— WHAT YOU SHOULD DO —
Search the data for the word "becomes" and copy each line that has it.

— INPUT DATA —
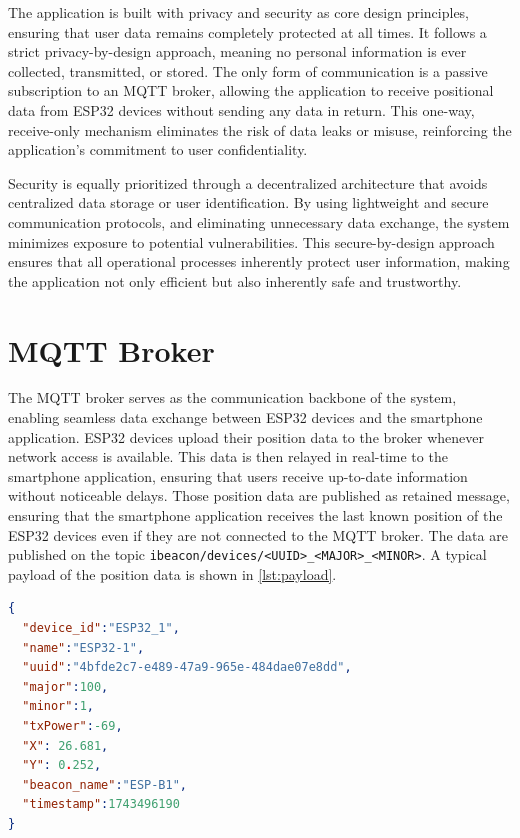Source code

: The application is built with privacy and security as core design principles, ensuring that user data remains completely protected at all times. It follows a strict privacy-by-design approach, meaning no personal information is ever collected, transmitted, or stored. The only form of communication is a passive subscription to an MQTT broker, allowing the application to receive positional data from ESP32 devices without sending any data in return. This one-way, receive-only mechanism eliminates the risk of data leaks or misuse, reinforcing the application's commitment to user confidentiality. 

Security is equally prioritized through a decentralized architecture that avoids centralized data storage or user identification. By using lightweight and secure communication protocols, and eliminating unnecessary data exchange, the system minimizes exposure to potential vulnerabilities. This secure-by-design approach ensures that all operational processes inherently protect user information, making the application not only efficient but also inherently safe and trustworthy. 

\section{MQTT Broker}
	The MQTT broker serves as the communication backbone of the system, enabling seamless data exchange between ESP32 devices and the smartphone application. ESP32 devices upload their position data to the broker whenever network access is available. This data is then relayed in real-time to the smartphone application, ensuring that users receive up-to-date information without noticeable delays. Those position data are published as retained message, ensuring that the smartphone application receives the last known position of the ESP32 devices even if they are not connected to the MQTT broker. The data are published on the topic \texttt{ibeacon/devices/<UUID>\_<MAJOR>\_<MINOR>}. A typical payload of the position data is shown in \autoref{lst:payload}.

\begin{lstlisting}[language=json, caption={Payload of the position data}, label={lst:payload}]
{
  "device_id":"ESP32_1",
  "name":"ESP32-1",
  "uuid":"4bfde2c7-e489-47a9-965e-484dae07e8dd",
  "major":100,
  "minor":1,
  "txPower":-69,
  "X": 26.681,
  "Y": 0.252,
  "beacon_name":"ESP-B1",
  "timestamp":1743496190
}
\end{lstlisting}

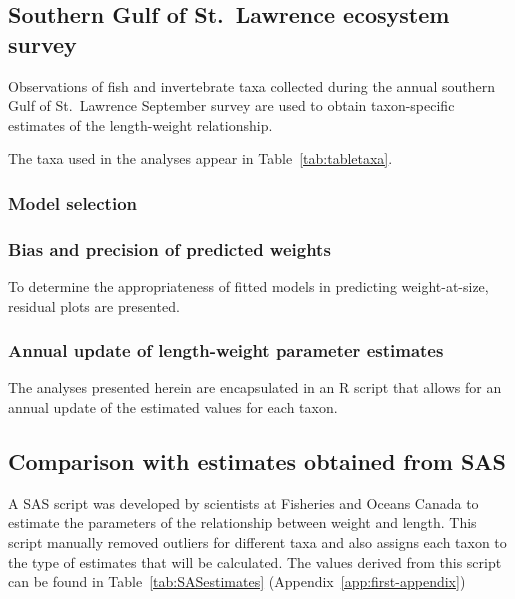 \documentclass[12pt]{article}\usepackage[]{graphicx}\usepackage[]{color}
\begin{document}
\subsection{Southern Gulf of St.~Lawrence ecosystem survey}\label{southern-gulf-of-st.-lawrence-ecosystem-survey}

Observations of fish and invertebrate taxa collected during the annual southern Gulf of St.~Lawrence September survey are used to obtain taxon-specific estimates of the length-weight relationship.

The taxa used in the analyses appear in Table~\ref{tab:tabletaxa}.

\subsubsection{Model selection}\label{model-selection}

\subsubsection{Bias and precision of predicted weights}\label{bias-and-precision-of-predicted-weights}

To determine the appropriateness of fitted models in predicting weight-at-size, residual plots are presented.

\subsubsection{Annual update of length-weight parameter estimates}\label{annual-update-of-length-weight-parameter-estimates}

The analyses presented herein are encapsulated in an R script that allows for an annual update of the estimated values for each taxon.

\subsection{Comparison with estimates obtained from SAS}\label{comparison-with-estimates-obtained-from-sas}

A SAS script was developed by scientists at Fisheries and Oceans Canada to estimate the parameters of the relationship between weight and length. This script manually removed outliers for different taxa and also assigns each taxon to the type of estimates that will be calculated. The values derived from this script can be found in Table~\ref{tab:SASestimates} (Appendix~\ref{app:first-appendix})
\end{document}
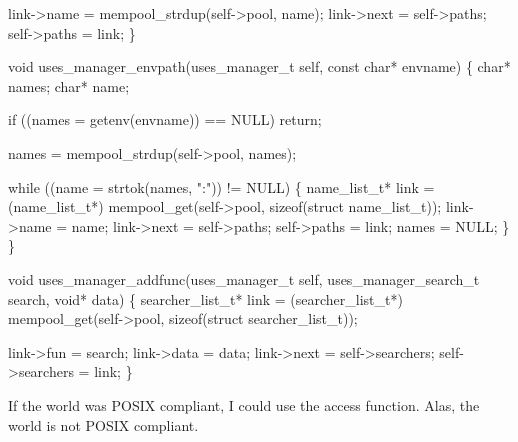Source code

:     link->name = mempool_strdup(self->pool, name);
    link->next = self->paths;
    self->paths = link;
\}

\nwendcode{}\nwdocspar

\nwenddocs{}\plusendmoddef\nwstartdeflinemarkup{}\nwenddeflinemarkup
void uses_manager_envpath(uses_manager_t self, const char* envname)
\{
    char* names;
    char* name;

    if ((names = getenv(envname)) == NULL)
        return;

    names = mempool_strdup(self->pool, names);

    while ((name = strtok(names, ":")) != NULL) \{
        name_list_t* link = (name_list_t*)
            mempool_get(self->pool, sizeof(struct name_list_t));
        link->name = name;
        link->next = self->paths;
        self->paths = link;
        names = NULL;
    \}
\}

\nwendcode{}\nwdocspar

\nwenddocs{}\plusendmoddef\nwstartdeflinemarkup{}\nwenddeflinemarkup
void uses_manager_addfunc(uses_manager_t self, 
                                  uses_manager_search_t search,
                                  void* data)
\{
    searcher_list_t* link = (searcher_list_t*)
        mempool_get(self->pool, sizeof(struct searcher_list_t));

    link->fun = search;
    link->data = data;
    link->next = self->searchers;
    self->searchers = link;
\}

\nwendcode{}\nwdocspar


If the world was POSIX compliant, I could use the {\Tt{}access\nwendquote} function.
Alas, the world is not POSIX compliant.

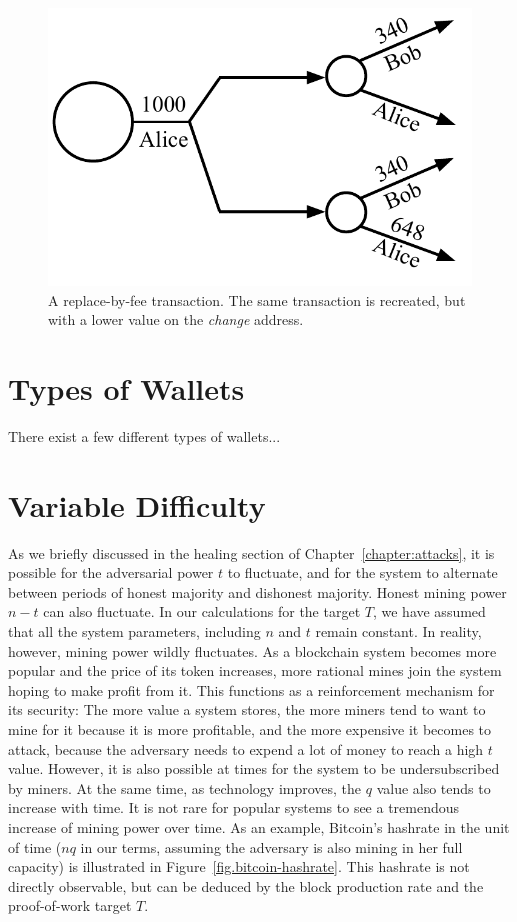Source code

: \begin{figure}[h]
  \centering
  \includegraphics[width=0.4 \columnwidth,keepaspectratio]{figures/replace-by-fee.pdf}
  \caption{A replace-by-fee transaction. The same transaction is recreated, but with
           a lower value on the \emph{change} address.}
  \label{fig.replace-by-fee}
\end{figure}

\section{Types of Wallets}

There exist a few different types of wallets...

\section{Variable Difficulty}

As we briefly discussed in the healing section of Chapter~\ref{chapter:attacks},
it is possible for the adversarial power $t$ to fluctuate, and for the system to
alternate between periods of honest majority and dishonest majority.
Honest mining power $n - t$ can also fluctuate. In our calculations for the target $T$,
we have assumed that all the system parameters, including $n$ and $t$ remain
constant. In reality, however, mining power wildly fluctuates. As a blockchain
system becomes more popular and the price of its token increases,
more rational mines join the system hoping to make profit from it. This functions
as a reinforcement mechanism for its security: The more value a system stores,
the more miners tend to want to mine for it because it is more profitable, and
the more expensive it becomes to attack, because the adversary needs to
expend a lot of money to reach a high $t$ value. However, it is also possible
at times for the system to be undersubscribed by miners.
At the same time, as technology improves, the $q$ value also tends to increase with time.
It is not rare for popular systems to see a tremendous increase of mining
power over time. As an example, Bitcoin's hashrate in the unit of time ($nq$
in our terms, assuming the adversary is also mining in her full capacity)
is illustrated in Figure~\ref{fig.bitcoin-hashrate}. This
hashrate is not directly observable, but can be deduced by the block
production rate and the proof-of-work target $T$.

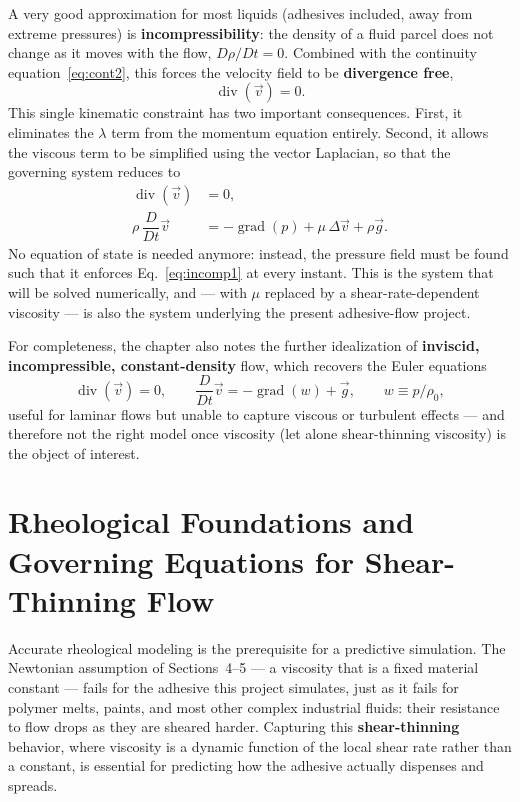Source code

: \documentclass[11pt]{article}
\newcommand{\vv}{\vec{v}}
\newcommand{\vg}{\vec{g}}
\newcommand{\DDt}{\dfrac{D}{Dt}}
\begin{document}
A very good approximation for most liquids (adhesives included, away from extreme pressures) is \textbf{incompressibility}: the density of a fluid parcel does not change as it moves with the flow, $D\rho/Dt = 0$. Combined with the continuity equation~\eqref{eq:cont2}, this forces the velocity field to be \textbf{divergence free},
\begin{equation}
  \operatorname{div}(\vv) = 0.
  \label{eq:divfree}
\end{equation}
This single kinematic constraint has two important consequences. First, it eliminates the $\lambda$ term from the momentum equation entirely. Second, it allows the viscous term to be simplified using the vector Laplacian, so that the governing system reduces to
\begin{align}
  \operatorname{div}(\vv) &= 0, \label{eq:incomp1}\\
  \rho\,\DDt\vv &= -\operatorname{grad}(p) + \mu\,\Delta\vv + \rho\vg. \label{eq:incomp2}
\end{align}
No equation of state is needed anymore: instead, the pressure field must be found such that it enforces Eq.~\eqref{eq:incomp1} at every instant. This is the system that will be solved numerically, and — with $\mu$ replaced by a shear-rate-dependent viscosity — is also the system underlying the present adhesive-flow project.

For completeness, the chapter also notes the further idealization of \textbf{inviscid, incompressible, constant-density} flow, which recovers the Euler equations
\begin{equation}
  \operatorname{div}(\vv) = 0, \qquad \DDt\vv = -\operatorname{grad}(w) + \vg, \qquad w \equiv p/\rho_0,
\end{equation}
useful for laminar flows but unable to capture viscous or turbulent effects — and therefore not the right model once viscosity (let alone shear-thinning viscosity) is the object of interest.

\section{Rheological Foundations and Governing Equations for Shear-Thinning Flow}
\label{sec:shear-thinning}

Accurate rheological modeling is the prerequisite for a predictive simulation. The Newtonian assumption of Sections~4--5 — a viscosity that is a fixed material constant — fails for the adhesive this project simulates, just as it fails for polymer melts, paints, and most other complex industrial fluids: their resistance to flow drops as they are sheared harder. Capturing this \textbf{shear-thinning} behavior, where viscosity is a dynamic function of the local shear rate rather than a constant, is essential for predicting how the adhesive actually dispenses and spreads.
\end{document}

— TASK RESULT —
system becomes more popular and the price of its token increases,
the more expensive it becomes to attack, because the adversary needs to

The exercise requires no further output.